> **Action item**
Tally the lines of these entries that include "cuda"; respond with only that tally.

[Start of section]

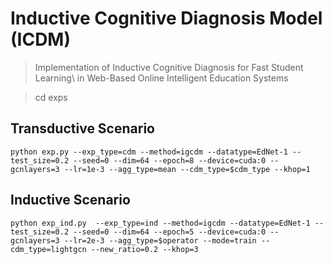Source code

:# Inductive Cognitive Diagnosis Model (ICDM)
> Implementation of Inductive Cognitive Diagnosis for Fast Student Learning\\ in Web-Based Online Intelligent Education Systems



> cd exps



## Transductive Scenario

```shell
python exp.py --exp_type=cdm --method=igcdm --datatype=EdNet-1 --test_size=0.2 --seed=0 --dim=64 --epoch=8 --device=cuda:0 --gcnlayers=3 --lr=1e-3 --agg_type=mean --cdm_type=$cdm_type --khop=1
```



## Inductive Scenario

```shell
python exp_ind.py  --exp_type=ind --method=igcdm --datatype=EdNet-1 --test_size=0.2 --seed=0 --dim=64 --epoch=5 --device=cuda:0 --gcnlayers=3 --lr=2e-3 --agg_type=$operator --mode=train --cdm_type=lightgcn --new_ratio=0.2 --khop=3
```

[End of section]

> **Problem solution**
2